═════ DATASET ENTRIES

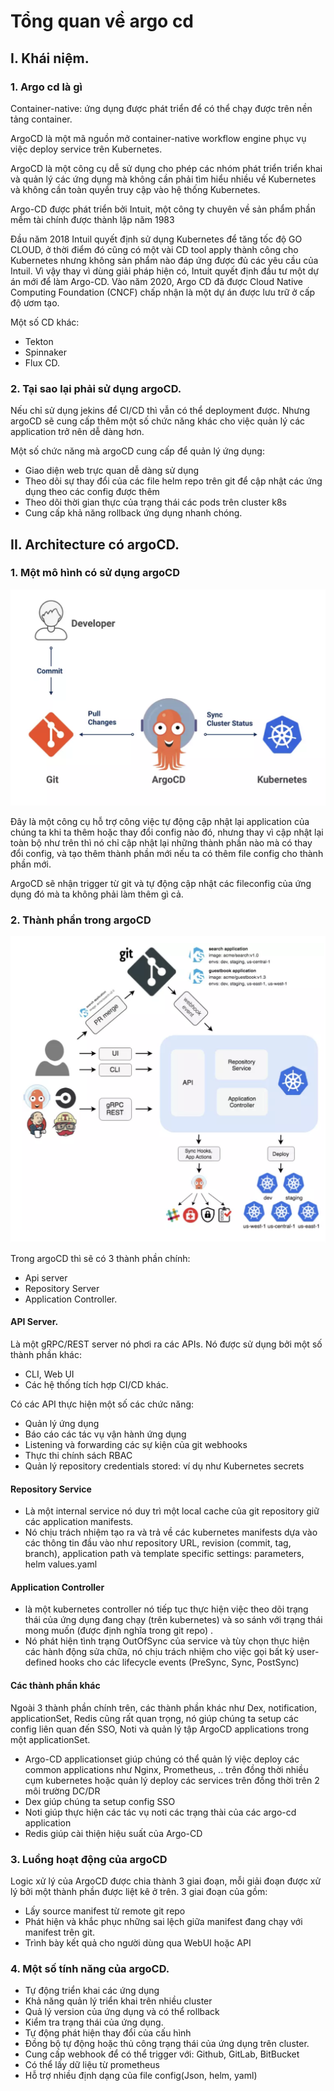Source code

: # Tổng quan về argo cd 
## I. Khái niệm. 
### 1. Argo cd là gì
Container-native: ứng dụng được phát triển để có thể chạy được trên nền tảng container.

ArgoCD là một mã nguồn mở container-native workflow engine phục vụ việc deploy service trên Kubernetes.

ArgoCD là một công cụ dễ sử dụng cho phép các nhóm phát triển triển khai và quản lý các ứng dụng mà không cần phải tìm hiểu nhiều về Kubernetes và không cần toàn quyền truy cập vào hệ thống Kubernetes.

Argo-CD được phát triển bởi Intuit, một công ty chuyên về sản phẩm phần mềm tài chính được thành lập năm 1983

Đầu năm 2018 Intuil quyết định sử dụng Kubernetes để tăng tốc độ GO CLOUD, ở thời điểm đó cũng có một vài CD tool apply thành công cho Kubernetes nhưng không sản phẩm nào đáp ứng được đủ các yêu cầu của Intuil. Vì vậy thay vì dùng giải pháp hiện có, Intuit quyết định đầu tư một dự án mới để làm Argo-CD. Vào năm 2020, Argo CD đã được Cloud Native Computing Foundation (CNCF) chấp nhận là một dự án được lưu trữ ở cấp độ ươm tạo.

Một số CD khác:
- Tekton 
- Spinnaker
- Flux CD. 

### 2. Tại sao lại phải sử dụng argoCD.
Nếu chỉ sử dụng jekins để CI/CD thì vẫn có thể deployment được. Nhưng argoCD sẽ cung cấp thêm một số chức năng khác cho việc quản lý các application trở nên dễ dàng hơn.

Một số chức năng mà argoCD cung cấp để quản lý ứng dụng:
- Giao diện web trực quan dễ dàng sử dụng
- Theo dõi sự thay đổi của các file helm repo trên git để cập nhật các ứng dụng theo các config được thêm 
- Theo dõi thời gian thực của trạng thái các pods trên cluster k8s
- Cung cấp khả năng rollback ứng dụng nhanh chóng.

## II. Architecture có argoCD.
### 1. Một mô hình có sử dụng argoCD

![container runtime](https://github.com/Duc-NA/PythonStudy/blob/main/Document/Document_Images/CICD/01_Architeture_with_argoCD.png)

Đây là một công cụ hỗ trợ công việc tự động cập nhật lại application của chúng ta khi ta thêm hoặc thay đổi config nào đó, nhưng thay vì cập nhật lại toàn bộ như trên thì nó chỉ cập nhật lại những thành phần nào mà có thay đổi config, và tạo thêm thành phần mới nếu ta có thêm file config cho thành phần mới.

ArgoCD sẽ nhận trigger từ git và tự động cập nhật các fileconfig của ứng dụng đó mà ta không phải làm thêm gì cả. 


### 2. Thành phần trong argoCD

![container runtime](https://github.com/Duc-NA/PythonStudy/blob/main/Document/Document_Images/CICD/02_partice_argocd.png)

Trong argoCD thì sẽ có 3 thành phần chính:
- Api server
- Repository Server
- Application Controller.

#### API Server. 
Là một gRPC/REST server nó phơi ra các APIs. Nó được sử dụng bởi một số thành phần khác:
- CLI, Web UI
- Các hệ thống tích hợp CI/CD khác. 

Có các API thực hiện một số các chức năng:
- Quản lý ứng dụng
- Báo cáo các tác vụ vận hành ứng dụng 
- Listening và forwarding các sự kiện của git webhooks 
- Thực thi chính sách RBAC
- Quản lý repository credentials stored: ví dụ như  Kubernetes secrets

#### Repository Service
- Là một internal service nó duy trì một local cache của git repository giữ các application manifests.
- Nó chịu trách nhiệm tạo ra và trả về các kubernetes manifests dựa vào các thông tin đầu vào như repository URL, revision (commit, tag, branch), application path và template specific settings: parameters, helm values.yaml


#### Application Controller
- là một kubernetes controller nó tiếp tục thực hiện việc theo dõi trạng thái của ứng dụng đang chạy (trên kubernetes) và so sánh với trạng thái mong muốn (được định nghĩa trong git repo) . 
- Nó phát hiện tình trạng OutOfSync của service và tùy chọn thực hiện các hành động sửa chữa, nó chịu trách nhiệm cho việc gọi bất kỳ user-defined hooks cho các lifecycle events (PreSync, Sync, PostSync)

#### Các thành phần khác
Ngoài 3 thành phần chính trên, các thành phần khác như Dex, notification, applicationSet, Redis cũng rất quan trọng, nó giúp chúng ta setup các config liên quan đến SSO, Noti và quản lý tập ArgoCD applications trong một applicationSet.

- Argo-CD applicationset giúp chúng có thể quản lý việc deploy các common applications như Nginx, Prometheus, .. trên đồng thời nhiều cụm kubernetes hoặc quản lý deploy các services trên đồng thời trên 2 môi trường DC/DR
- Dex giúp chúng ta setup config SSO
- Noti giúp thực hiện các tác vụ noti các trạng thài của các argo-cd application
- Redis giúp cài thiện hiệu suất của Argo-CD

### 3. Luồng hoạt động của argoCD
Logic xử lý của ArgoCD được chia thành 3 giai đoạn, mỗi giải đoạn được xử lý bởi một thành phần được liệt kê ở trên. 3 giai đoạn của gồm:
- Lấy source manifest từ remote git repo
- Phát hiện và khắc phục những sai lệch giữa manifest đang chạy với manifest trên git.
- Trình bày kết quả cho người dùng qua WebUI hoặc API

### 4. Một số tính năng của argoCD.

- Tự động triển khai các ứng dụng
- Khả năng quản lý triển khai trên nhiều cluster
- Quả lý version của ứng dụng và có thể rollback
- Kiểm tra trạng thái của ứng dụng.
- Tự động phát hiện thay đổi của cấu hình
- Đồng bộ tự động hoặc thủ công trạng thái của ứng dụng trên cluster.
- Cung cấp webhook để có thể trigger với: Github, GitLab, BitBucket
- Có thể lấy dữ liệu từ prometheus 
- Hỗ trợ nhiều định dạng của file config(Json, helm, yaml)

══════════

**ASSIGNED TASK:** Begin at the first line of the data above and repeat each line exactly, stopping after the line containing "ArgoCD là một mã". Omit the pictures.

**SOLUTION FOR THIS TASK:**
Source code

: # Tổng quan về argo cd 
## I. Khái niệm. 
### 1. Argo cd là gì
Container-native: ứng dụng được phát triển để có thể chạy được trên nền tảng container.

ArgoCD là một mã nguồn mở container-native workflow engine phục vụ việc deploy service trên Kubernetes.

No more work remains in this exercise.